He said there must be wholesale reform of the Zimbabwe Electoral Commission secretariat, said to be stuffed with intelligence and military officials, before anyone gets excited about the envisaged voting system.
His sentiments come as the Zimbabwe Electoral Commission (Zec) claims it has engaged three electoral experts to assist implement the biometric voting system ahead of 2018 elections.
“We as RDZ are very much against its introduction, particularly at this time and we urge other political parties and civil society to think long and hard before they endorse BVS,” Mangoma told the Daily News.
He said BVS’ main advantage is to curb duplicate voting, but said it is by far not the main method used by Zanu PF and Zec to rig the election.
“The main method used remains the people in the Zec and the electoral system they use,” he said.
“Zanu PF are masters at intimidating the voters. A BVS accompanied by computers and the whole backup equipment, will easily be a new handy way and not physically violent way of intimidating voters.
“In the past, Zanu PF would intimidate voters using cell phones, now the BVS gadgets are more sophisticated and intrusive. The intimidation will be worse.”
Mangoma said BVS is computer software which is vulnerable to failure and manipulation.
“A computer system can be manipulated and very few if any of the political parties and civil society have any skill to detect such manipulation,” he said.
“This will be giving Zanu PF and Zec a free hand to rig with the permission of the political parties. Colleagues, you cannot control what you do not know.
“Zanu PF and Zec control the passwords and any override authority. These are the very people whom the Zimbabwean people do not trust.
“They can alter the data at any time.

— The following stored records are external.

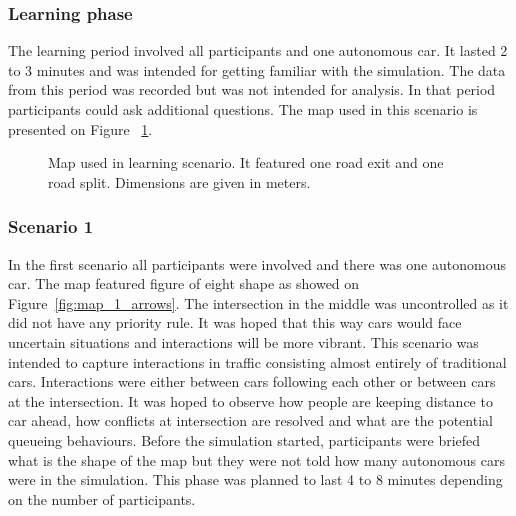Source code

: \documentclass[11pt,english]{article}
\begin{document}
\subsubsection{Learning phase}


The learning period involved all participants and one autonomous car. It lasted 2 to 3 minutes and was intended for getting familiar with the simulation. The data from this period was recorded but was not intended for analysis. In that period participants could ask additional questions. The map used in this scenario is presented on Figure ~\ref{fig:map_0_arrows}.


\begin{figure}[] %
\caption{Map used in learning scenario. It featured one road exit and one road split. Dimensions are given in meters.}
\label{fig:map_0_arrows}
\end{figure}


\subsubsection{Scenario 1}

In the first scenario all participants were involved and there was one autonomous car. The map featured figure of eight shape as showed on Figure~\ref{fig:map_1_arrows}. The intersection in the middle was uncontrolled as it did not have any priority rule. It was hoped that this way cars would face uncertain situations and interactions will be more vibrant. This scenario was intended to capture interactions in traffic consisting almost entirely of traditional cars. Interactions were either between cars following each other or between cars at the intersection. It was hoped to observe how people are keeping distance to car ahead, how conflicts at intersection are resolved and what are the potential queueing behaviours. Before the simulation started, participants were briefed what is the shape of the map but they were not told how many autonomous cars were in the simulation. This phase was planned to last 4 to 8 minutes depending on the number of participants.
\end{document}
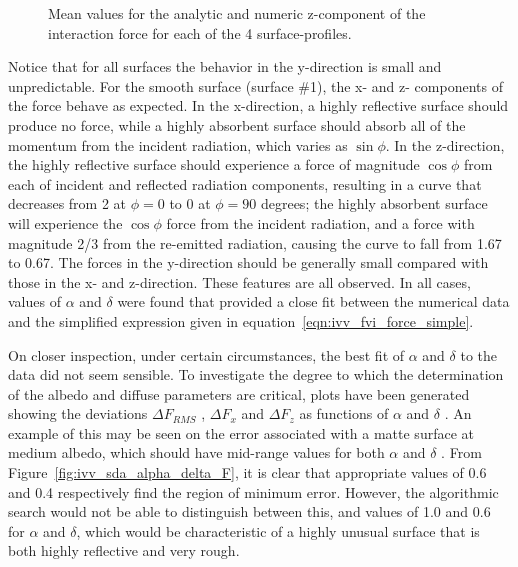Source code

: \begin{description}
\begin{figure}[!ht]
        \caption{Mean values for the analytic and numeric z-component of
                the interaction force for each of the 4
                surface-profiles.}
        \label{fig:ivv_sda_f_vector_diffs_z}
      \end{figure}

      Notice that for all surfaces the behavior in the y-direction
      is small and unpredictable.
      For the smooth surface (surface \#1),
      the x{}- and z{}- components of the force behave
      as expected. In the x{}-direction, a highly reflective surface should
      produce no force, while a highly absorbent surface should absorb all of
      the momentum from the incident radiation, which varies as $\sin \phi$.
      In the z{}-direction, the highly reflective surface should
      experience a force of magnitude  $\cos \phi $ from each of incident and
      reflected radiation components, resulting in a curve that decreases from
      2 at
      $\phi =0$ to 0 at  $\phi =90$ degrees; the highly absorbent surface will
      experience the  $\cos \phi $ force from the incident radiation, and a
      force with magnitude 2/3 from the re{}-emitted radiation, causing the
      curve to fall from 1.67 to 0.67. The forces in the y{}-direction
      should be generally small compared with those in the x{}- and
      z{}-direction. These features are all observed. In all cases,
      values of $\alpha $ and  $\delta $ were found that provided a close fit
      between the numerical data and the simplified expression given in
      equation~\ref{eqn:ivv_fvi_force_simple}.

      \clearpage

      On closer inspection, under certain circumstances, the best fit of
      $\alpha $ and  $\delta $ to the data did not seem sensible. To
      investigate the degree to which the determination of the albedo and
      diffuse parameters are critical, plots have been generated showing the
      deviations  $\Delta F_{\mathit{RMS}}$ , $\Delta F_{x}$ and $\Delta
      F_{z}$ as functions of  $\alpha $ and  $\delta $ . An example of this
      may be seen on the error associated with a matte surface at medium
      albedo, which should have mid{}-range values for both  $\alpha $ and
      $\delta $ . From Figure~\ref{fig:ivv_sda_alpha_delta_F}, it is clear that
      appropriate values of
      0.6 and 0.4 respectively find the region of minimum error. However,
      the algorithmic search would not be able to distinguish between this,
      and values of 1.0 and 0.6 for  $\alpha $ and  $\delta $, which would
      be characteristic of a highly unusual surface that is both highly
      reflective and very rough.


\end{description}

Remember whoever has the authority to add a voter’s data can change or delete it and none of us can ever detect it.”
In Nigeria’s last election, the system failed to recognise Goodluck Jonathan, the then president, with Mangoma saying it was a clear indication of the system’s shortfall.
“History tells us that where BVS has been used in Africa, voting extended to more than one day due to technical failures,” he said.
“A computer system requires electrical power, which is extremely short in Zimbabwe. Many of the rural polling stations have no electricity and are far from any facilities.
“A computer can fail, power can go and any backup, if any, provided, can also fail. We cannot ignore the fact that the system has a lot of technicalities, which Zimbabwe is not yet well versed with as we are still lagging behind technology wise.
As a way forward, the RDZ president wants to see voter registration being continuous as dictated by the Electoral Act.
He also called on the ruling party to begin showing its sincerity to electoral reforms by firing Registrar-General Tobaiwa Mudede.
“All primary schools should be turned into voter registration centres. Every Zimbabwean has a right to vote and therefore voter registration should not be used as a way of denying citizens their right to vote,” he said.
“It is RDZ’s position that opposition parties should be involved in the whole voting process and this entails printing of ballot papers, serialisation, distribution, voting, auditing and placement of election agents. This would help in ensuring transparency of, and bring confidence to the whole election process.”